#### Brief:
Find the line in the entries below that contains "(walletKey: string) =>". Repeat it exactly, and every line after it through the line that contains "SUPPORTED_WALLETS | string[]".

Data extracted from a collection

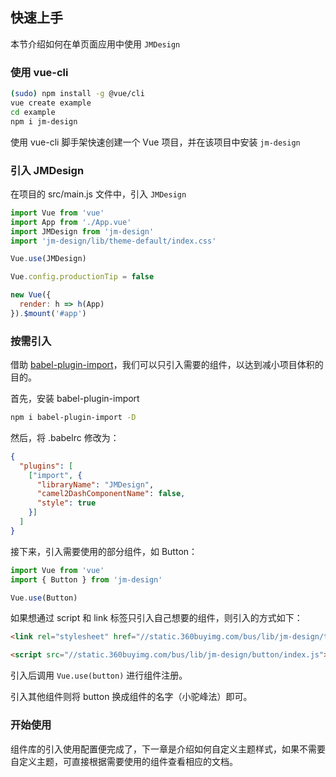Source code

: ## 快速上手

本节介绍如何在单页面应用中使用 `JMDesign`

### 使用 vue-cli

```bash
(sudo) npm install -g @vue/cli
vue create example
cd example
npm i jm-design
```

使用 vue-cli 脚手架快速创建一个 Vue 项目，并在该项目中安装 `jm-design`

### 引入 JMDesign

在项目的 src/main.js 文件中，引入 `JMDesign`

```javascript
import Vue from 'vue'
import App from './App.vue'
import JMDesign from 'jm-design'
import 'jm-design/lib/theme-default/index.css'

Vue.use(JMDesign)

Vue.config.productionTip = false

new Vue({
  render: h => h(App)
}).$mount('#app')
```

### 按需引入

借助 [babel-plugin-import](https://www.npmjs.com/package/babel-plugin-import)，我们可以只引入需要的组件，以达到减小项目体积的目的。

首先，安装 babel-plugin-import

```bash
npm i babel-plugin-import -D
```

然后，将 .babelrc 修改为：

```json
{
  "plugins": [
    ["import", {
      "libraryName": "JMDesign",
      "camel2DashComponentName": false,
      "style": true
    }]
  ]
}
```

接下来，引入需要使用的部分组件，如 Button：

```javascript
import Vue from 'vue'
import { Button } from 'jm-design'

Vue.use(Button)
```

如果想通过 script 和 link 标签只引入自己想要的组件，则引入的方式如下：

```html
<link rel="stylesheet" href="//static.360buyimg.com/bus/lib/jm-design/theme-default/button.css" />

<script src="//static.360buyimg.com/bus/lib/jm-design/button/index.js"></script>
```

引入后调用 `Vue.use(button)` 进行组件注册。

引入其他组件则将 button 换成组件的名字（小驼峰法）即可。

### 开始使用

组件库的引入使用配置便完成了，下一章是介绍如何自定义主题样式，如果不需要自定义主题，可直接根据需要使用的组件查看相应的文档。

---

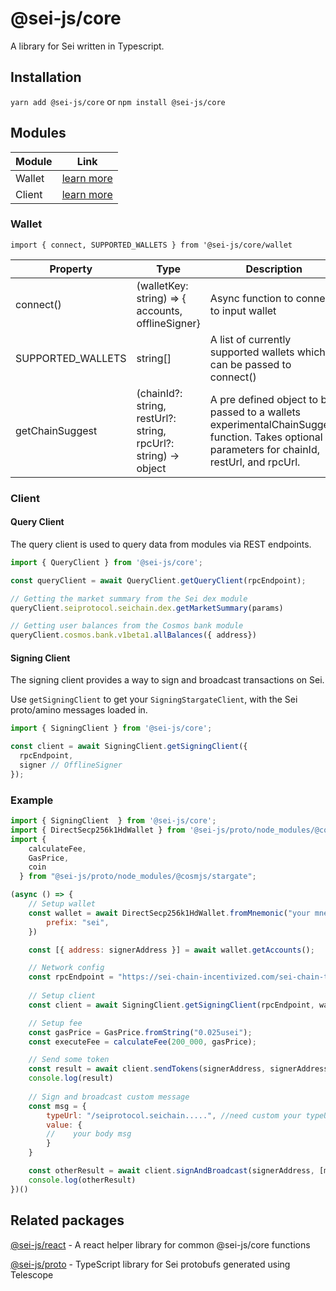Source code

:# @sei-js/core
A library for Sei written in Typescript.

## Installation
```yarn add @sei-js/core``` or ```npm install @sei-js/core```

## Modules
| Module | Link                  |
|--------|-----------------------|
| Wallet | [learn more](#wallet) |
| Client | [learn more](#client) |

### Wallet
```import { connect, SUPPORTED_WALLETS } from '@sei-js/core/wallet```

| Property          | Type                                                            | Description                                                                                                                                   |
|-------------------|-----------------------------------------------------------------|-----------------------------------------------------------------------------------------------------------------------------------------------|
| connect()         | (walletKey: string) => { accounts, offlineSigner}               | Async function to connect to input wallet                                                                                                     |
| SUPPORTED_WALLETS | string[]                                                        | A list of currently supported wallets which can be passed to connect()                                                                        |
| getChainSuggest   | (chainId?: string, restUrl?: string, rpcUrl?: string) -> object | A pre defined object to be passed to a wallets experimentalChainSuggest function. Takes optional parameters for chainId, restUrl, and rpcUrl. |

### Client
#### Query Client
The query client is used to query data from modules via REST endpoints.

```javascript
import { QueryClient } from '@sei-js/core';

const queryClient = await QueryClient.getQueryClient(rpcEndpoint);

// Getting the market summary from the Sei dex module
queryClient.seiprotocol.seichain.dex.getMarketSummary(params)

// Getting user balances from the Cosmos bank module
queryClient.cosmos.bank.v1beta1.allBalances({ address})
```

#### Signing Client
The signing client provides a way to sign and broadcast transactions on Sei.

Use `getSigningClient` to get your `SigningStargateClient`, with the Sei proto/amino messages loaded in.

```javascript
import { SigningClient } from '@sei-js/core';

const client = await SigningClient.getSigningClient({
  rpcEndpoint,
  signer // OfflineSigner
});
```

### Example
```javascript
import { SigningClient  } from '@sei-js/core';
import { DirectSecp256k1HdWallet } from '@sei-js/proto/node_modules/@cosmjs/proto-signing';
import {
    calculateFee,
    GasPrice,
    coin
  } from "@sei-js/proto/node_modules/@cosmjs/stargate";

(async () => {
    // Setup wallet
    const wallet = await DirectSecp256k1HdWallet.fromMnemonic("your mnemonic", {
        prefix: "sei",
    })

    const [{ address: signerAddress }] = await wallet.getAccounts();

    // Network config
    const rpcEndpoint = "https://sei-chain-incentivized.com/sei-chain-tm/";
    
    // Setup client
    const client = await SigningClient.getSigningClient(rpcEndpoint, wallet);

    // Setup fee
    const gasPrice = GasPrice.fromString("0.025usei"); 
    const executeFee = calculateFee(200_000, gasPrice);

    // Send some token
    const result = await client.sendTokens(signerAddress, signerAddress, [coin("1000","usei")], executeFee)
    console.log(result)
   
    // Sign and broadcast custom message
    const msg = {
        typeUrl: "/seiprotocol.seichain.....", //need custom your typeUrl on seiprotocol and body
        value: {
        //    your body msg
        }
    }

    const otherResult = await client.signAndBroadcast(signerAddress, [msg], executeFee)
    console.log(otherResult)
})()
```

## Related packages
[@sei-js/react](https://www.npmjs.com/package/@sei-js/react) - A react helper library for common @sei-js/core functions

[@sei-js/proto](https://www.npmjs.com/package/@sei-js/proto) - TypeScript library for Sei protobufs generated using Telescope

* * *

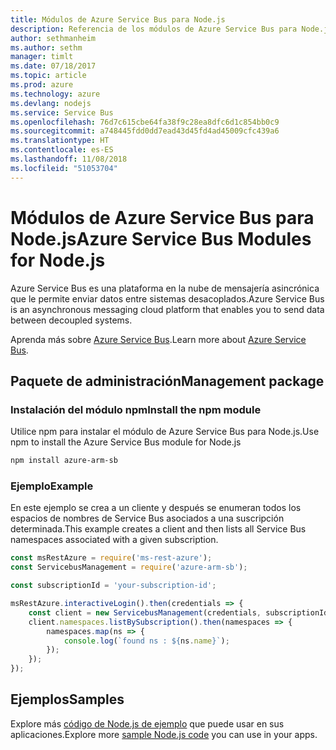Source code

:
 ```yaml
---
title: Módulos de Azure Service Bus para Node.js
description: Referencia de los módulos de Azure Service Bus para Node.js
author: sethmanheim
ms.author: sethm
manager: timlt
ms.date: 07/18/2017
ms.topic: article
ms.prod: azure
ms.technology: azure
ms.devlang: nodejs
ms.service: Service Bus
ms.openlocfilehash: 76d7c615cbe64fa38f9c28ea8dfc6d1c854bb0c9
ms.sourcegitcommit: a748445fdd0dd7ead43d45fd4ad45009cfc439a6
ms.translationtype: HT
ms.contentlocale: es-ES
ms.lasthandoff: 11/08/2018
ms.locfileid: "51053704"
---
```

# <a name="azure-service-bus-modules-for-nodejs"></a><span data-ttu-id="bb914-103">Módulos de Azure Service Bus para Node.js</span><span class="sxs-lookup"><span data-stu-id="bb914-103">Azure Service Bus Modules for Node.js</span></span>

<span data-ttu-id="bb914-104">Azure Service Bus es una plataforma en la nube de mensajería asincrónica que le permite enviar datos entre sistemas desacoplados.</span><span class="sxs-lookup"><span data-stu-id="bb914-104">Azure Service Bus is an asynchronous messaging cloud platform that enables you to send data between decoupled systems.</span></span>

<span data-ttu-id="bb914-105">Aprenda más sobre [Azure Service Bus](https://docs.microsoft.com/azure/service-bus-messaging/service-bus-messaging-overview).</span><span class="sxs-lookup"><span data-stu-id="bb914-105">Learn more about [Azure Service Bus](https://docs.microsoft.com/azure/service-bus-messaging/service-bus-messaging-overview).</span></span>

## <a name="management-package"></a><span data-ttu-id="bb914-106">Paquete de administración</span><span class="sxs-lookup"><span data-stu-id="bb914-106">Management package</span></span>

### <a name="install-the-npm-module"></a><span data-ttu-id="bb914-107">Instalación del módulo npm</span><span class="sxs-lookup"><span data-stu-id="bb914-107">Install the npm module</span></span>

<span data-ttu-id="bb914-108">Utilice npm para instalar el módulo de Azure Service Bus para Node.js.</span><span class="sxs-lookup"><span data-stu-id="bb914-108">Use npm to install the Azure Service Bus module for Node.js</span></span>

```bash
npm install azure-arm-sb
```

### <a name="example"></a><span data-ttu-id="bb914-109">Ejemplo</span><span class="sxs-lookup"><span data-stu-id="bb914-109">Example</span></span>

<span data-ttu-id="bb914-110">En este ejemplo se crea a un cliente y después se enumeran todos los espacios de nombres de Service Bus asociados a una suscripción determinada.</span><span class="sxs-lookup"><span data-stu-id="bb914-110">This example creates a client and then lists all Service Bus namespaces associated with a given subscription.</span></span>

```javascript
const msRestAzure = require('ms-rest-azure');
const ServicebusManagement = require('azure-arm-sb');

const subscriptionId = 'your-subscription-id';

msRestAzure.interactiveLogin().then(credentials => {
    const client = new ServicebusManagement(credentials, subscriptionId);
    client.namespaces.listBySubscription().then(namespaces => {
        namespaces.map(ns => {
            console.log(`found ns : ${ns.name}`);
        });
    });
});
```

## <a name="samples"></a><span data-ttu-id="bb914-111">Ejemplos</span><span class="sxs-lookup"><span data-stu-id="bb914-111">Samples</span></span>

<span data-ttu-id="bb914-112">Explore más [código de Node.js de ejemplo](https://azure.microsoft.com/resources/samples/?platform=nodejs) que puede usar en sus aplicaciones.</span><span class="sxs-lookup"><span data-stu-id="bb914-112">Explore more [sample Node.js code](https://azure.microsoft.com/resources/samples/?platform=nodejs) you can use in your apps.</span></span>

#### Answer box:
| connect()         | (walletKey: string) => { accounts, offlineSigner}               | Async function to connect to input wallet                                                                                                     |
| SUPPORTED_WALLETS | string[]                                                        | A list of currently supported wallets which can be passed to connect()                                                                        |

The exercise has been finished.